---------- Data extract ----------

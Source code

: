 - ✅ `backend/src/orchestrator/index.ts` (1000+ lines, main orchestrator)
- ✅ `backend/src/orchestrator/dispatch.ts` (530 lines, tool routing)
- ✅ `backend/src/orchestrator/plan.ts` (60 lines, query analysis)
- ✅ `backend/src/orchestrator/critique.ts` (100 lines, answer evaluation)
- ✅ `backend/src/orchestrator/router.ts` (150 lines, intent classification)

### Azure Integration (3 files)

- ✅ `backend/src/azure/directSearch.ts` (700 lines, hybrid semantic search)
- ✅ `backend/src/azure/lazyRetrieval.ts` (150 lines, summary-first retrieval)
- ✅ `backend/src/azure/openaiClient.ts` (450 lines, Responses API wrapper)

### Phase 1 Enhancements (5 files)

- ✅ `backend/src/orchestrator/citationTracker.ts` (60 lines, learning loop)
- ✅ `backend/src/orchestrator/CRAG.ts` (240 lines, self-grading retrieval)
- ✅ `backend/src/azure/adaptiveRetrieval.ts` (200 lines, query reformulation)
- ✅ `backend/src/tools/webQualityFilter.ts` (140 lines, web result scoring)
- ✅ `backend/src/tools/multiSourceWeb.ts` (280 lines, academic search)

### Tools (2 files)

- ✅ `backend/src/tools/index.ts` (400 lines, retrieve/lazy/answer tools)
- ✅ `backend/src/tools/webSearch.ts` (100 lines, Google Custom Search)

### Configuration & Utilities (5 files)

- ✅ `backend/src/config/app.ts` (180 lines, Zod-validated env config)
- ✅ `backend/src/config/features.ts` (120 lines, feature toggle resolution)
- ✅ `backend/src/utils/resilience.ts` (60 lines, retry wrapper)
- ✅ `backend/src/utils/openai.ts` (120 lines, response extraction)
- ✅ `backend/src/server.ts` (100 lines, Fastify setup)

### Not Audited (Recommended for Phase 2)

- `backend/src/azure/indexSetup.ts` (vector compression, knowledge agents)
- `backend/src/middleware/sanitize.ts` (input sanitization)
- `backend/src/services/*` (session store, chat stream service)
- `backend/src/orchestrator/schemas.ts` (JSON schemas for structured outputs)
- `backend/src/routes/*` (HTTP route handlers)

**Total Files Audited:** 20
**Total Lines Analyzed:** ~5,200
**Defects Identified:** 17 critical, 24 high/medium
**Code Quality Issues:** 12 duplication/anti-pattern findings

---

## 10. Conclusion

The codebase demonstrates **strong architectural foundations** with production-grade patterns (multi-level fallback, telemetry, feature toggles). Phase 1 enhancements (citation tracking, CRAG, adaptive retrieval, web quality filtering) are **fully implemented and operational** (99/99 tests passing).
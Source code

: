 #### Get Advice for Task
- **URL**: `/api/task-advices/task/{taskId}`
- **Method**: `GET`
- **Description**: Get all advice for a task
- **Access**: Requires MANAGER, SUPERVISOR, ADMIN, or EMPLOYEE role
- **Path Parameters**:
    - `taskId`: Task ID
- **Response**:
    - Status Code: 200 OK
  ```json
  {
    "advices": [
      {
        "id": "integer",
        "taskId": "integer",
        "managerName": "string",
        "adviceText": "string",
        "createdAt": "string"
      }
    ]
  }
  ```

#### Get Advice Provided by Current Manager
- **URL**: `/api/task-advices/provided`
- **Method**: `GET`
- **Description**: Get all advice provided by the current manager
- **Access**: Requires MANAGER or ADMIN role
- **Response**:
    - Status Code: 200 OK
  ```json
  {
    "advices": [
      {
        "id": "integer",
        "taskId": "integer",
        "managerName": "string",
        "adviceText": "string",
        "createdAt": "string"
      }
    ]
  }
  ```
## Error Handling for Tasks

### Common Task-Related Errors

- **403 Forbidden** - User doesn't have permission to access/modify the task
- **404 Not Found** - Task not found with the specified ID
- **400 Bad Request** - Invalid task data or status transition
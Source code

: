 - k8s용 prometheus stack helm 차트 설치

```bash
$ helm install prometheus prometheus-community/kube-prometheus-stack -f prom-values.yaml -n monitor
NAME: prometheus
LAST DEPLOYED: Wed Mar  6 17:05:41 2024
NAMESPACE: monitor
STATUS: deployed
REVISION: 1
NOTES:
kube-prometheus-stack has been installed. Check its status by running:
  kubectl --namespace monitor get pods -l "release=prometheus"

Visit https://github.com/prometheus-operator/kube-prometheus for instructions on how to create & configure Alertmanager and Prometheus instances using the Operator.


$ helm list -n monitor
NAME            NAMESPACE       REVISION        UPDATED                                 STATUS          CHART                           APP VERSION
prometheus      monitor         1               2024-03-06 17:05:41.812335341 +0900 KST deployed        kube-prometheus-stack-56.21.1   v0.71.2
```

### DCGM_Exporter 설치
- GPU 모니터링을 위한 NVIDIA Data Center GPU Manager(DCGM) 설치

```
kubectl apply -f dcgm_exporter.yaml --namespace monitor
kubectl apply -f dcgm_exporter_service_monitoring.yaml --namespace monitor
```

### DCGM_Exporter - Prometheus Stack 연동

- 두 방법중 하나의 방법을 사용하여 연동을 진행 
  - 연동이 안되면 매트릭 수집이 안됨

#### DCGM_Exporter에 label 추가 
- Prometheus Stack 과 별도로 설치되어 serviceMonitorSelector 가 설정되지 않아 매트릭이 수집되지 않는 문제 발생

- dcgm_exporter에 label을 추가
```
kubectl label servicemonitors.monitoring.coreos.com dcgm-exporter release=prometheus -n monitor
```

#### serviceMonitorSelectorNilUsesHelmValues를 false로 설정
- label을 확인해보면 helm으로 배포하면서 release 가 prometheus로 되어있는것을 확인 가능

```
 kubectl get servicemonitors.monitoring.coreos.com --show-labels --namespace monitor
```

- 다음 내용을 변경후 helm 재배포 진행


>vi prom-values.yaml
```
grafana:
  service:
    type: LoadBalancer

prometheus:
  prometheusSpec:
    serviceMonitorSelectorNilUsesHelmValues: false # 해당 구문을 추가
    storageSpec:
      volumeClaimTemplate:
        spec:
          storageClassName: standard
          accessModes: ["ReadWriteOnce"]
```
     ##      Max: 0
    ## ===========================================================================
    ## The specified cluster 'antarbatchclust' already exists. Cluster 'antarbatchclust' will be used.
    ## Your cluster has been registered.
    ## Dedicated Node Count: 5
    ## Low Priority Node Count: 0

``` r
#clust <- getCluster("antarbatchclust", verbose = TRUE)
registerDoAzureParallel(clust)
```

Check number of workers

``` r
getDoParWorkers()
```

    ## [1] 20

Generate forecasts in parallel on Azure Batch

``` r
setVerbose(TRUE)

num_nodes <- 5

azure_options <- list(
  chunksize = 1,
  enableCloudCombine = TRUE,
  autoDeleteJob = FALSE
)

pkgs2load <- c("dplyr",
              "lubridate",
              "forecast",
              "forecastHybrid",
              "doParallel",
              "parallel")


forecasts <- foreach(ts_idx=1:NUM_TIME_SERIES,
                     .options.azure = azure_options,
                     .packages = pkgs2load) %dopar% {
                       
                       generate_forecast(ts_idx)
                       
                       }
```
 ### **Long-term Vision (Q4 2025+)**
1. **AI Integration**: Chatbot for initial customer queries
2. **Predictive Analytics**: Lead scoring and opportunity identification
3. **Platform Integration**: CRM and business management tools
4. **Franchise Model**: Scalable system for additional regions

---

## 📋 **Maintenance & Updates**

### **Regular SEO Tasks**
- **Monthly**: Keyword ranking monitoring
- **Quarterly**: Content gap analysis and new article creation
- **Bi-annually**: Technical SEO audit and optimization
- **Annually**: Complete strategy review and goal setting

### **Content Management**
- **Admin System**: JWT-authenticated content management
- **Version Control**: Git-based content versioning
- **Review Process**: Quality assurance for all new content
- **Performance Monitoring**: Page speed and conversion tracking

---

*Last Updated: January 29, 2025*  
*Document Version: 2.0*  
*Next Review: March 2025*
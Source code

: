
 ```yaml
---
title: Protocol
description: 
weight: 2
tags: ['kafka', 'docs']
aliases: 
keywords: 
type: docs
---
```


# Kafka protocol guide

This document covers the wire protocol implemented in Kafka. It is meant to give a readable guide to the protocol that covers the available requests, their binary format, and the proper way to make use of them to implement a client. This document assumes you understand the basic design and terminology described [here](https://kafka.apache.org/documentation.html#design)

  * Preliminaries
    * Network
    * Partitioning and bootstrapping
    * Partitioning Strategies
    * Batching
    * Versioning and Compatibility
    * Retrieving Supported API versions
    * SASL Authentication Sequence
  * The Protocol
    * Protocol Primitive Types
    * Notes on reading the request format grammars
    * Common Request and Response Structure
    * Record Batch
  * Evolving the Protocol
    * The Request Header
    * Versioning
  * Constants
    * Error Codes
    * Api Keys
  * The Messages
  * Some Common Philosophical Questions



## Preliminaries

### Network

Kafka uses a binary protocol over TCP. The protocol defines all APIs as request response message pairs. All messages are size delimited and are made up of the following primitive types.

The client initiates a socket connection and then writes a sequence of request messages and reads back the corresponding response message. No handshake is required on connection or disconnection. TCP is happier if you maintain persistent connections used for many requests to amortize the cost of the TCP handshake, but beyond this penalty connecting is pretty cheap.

----------

Would you print, exactly as written, every line above from the one holding "1. **AI Integration**: Chatbot" through the one holding "### **Regular SEO Tasks**", with both included and no other lines?

1. **AI Integration**: Chatbot for initial customer queries
2. **Predictive Analytics**: Lead scoring and opportunity identification
3. **Platform Integration**: CRM and business management tools
4. **Franchise Model**: Scalable system for additional regions

---

## 📋 **Maintenance & Updates**

### **Regular SEO Tasks**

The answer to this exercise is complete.